A mi siempre me ha gustado caminar. Una ciudad no lo es sino se puede caminar. Caminar de un extremo a otro. Del centro a la periferia. Yo me precio de haber pateado Caracas. Una vez me quedé sin dinero y caminé desde Los Cortijos hasta La Candelaria. A principios de los 90 con algo de cuidado pero sin paranoia caminaba desde la Avenida Maria Teresa Toro hasta Chacaito a pie. Con unos amigos luego de haber terminado una edición del periódico. También caminaba de Las  Mercedes hasta Chacaito para agarrar el carrito que luego de una buena rumba me llegaba a la casa de La Candelaria. Más de una vez atravesé al borde de la noche el Parque Los Caobos cuando se podía atravesar. Caminaba también desde el Café Rajatabla y sus predios  hasta el norte de la candelaria. Y por supuesto desde la UCV a cualquier lado: a la casa del profesor, a Letras el periódico universitario en sus distintas sedes. O del Bar Norte seis en la Baralt hasta las Fuerzas Armadas. También he caminado para que otros descubran mi ciudad y suelo ofrecerme a cuanto extranjero me tropiezo para echarle cuentos del cuadrilatero histórico de la ciudad, de las tablillas del Teatro Municipal,  de la obra de Villanueva en el centro, de los falsos históricos que lo pueblan, de la vieja sede de la Universidad de Caracas (o sea la UCV, palacios de las academias) o del Panteón Nacional. También he recorrido La Vega y San Agustín en San Juan y por supuesto los siete templos en semana santa con mis abuelas.  Y claro, cuando viví en la décima transversal de los Palos Grandes con Cuarta Avenida caminaba hasta Evios Pizza, La Francisco de Miranda y por supuesto hasta la Tasca de Juancho en Chacao. Fuera de día o de noche. Fue caminando al Radio CIty el insólito miércoles en que me enteré la muerte de Cayayo y llevé la noticia al  Gordon Bleu por supuesto caminando. También caminando una noche para un concierto en el Anfora de Oro me detuvo la Disip en Bello Monte y me interrogó por una hora. De allí salí caminando asustado hasta que una chica y los Amigos Invisibles me hicieron olvidar aquella noche. Siempre digo que conozco la ciudad porque la he caminado. Me ha tocado ir al Guarataro para reuniones políticas, a Petare para dar talleres de periodismo o para hacer entrevistas. O a Catia porque de allí es toda mi familia aunque ahora vivan en San Martín o El Paraíso que también me he pateado. Por supuesto he caminado Caracas en marchas políticas  desde que tengo uso de razón.

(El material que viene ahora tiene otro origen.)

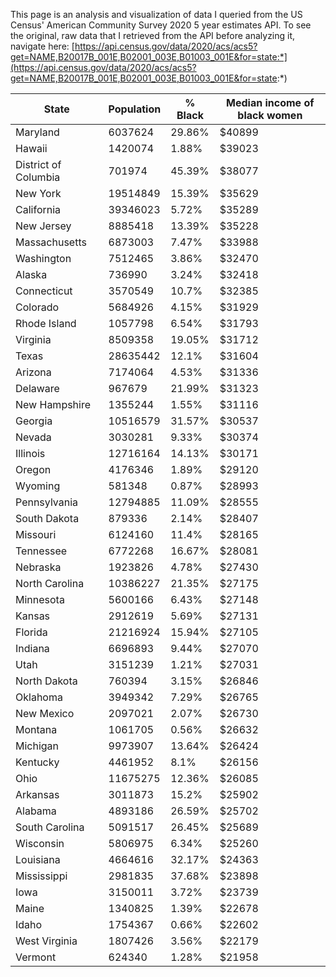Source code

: This page is an analysis and visualization of data I queried from the US Census' American Community Survey 2020 5 year estimates API. To see the original, raw data that I retrieved from the API before analyzing it, navigate here: [https://api.census.gov/data/2020/acs/acs5?get=NAME,B20017B_001E,B02001_003E,B01003_001E&for=state:*](https://api.census.gov/data/2020/acs/acs5?get=NAME,B20017B_001E,B02001_003E,B01003_001E&for=state:*)

|State|Population|% Black|Median income of black women|
|---|---|---|---|
|Maryland|6037624|29.86%|$40899|
|Hawaii|1420074|1.88%|$39023|
|District of Columbia|701974|45.39%|$38077|
|New York|19514849|15.39%|$35629|
|California|39346023|5.72%|$35289|
|New Jersey|8885418|13.39%|$35228|
|Massachusetts|6873003|7.47%|$33988|
|Washington|7512465|3.86%|$32470|
|Alaska|736990|3.24%|$32418|
|Connecticut|3570549|10.7%|$32385|
|Colorado|5684926|4.15%|$31929|
|Rhode Island|1057798|6.54%|$31793|
|Virginia|8509358|19.05%|$31712|
|Texas|28635442|12.1%|$31604|
|Arizona|7174064|4.53%|$31336|
|Delaware|967679|21.99%|$31323|
|New Hampshire|1355244|1.55%|$31116|
|Georgia|10516579|31.57%|$30537|
|Nevada|3030281|9.33%|$30374|
|Illinois|12716164|14.13%|$30171|
|Oregon|4176346|1.89%|$29120|
|Wyoming|581348|0.87%|$28993|
|Pennsylvania|12794885|11.09%|$28555|
|South Dakota|879336|2.14%|$28407|
|Missouri|6124160|11.4%|$28165|
|Tennessee|6772268|16.67%|$28081|
|Nebraska|1923826|4.78%|$27430|
|North Carolina|10386227|21.35%|$27175|
|Minnesota|5600166|6.43%|$27148|
|Kansas|2912619|5.69%|$27131|
|Florida|21216924|15.94%|$27105|
|Indiana|6696893|9.44%|$27070|
|Utah|3151239|1.21%|$27031|
|North Dakota|760394|3.15%|$26846|
|Oklahoma|3949342|7.29%|$26765|
|New Mexico|2097021|2.07%|$26730|
|Montana|1061705|0.56%|$26632|
|Michigan|9973907|13.64%|$26424|
|Kentucky|4461952|8.1%|$26156|
|Ohio|11675275|12.36%|$26085|
|Arkansas|3011873|15.2%|$25902|
|Alabama|4893186|26.59%|$25702|
|South Carolina|5091517|26.45%|$25689|
|Wisconsin|5806975|6.34%|$25260|
|Louisiana|4664616|32.17%|$24363|
|Mississippi|2981835|37.68%|$23898|
|Iowa|3150011|3.72%|$23739|
|Maine|1340825|1.39%|$22678|
|Idaho|1754367|0.66%|$22602|
|West Virginia|1807426|3.56%|$22179|
|Vermont|624340|1.28%|$21958|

Pero Caracas no es todo lo caminable que debería ser. Que se merece ser. Siempre tenemos algo que interrumpe la caminata: Un elevado, un parque enrejado, unas aceras destruidas,unas calles inseguras o poco iluminadas o sencillamente una autopista. Tenemos una ciudad en la que buena parte de los habitantes sólo la conocen en carro a través de 3 o cuatro arterias  que son vías rápidas para el desconocimiento de la ciudad y del otro.

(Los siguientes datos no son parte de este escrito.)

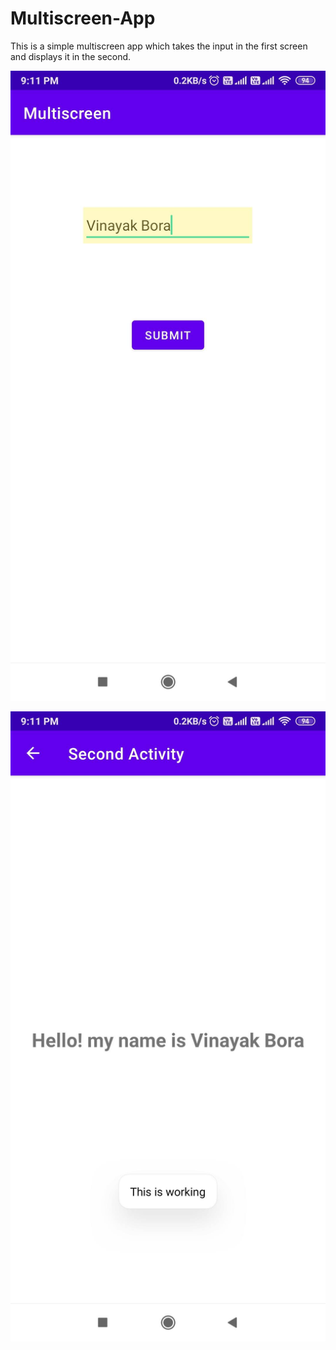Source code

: # Multiscreen-App
This is a simple multiscreen app which takes the input in the first screen and displays it in the second.


![alt text](multi.jpg)



![alt text](multi2.jpg)
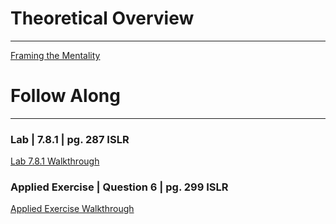 # Theoretical Overview
------
[Framing the Mentality](/code/Theoretical.html)  


# Follow Along
------
### Lab | 7.8.1 | pg. 287 ISLR

[Lab 7.8.1 Walkthrough](/code/polyandstepR.html)


### Applied Exercise | Question 6 | pg. 299 ISLR

[Applied Exercise Walkthrough](/code/AppCh7PolyStep.html)


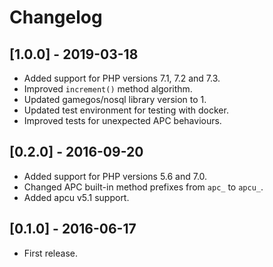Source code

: # Changelog

## [1.0.0] - 2019-03-18
* Added support for PHP versions 7.1, 7.2 and 7.3.
* Improved `increment()` method algorithm.
* Updated gamegos/nosql library version to 1.
* Updated test environment for testing with docker.
* Improved tests for unexpected APC behaviours.

## [0.2.0] - 2016-09-20
* Added support for PHP versions 5.6 and 7.0.
* Changed APC built-in method prefixes from `apc_` to `apcu_`.
* Added apcu v5.1 support.

## [0.1.0] - 2016-06-17
* First release.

En Caracas siempre el peatón está sobreviviendo. Porque no siempre hay rayados, porque para los conductores no existe la prioridad peatonal, porque se montan en el rayado y  uno peatón se termina acostumbrando a cruzar por cualquier lado.  Porque uno no ha visto al primer fiscal de tránsito que multe a un conductor por impedir el paso de un viandante o por echarsele encima.

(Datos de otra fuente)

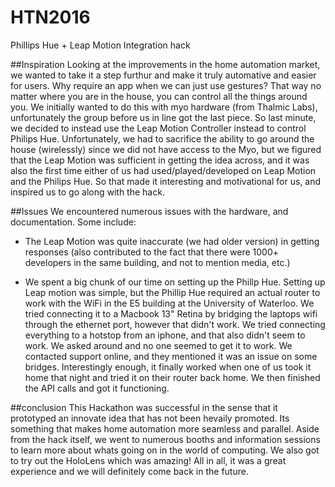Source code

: # HTN2016
Phillips Hue + Leap Motion Integration hack

##Inspiration
Looking at the improvements in the home automation market, we wanted to take it a step furthur and make it truly automative and easier for users. Why require an app when we can just use gestures? That way no matter where you are in the house, you can control all the things around you. We initially wanted to do this with myo hardware (from Thalmic Labs), unfortunately the group before us in line got the last piece. So last minute, we decided to instead use the Leap Motion Controller instead to control Philips Hue. Unfortunately, we had to sacrifice the ability to go around the house (wirelessly) since we did not have access to the Myo, but we figured that the Leap Motion was sufficient in getting the idea across, and it was also the first time either of us had used/played/developed on Leap Motion and the Philips Hue. So that made it interesting and motivational for us, and inspired us to go along with the hack.

##Issues
We encountered numerous issues with the hardware, and documentation. Some include:

- The Leap Motion was quite inaccurate (we had older version) in getting responses (also contributed to the fact that there were 1000+ developers in the same building, and not to mention media, etc.)

- We spent a big chunk of our time on setting up the Phillp Hue. Setting up Leap motion was simple, but the Phillip Hue required an actual router to work with the WiFi in the E5 building at the University of Waterloo. We tried connecting it to a Macbook 13" Retina by bridging the laptops wifi through the ethernet port, however that didn't work. We tried connecting everything to a hotstop from an iphone, and that also didn't seem to work. We asked around and no one seemed to get it to work. We contacted support online, and they mentioned it was an issue on some bridges. Interestingly enough, it finally worked when one of us took it home that night and tried it on their router back home. We then finished the API calls and got it functioning.

##conclusion
This Hackathon was successful in the sense that it prototyped an innovate idea that has not been hevaily promoted. Its something that makes home automation more seamless and parallel. Aside from the hack itself, we went to numerous booths and information sessions to learn more about whats going on in the world of computing. We also got to try out the HoloLens which was amazing! All in all, it was a great experience and we will definitely come back in the future.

Si uno vive en el eje norte de la ciudad, pero no muy al norte puede medio caminarla pero basta tratar de caminar hacia el sur para que sea casi imposible. Tratar de caminar  de las Fuerzas Armadas a El Valle es casi un turismo de aventura extrema en la que por momentos te quedas en algún lado sin acera. O si quieres pasar de la parroquia el Recreo a a Bello Monte no hay forma sin que se arriesgue la vida en ello por la calle de los hoteles, por detrás del Centro Comercial o por el Rosal entrando a Las Mercedes. Para no hablar lo que puede significar tratar de caminar de Las Mercedes hasta El Concresa o La Trinidad. O simplemente tratar de llegar de El Cafetal a Las Mercedes o a La Carlota. En algunos casos puede ser posible de manera tortuosa en otros la resolución es imposible.

Uno debería poder caminar su ciudad  viva dónde viva. Sea en el centro, en un barrio, en el este del este, en el oeste o en el sur del sur. Hacerlo posible empieza dando un primer paso.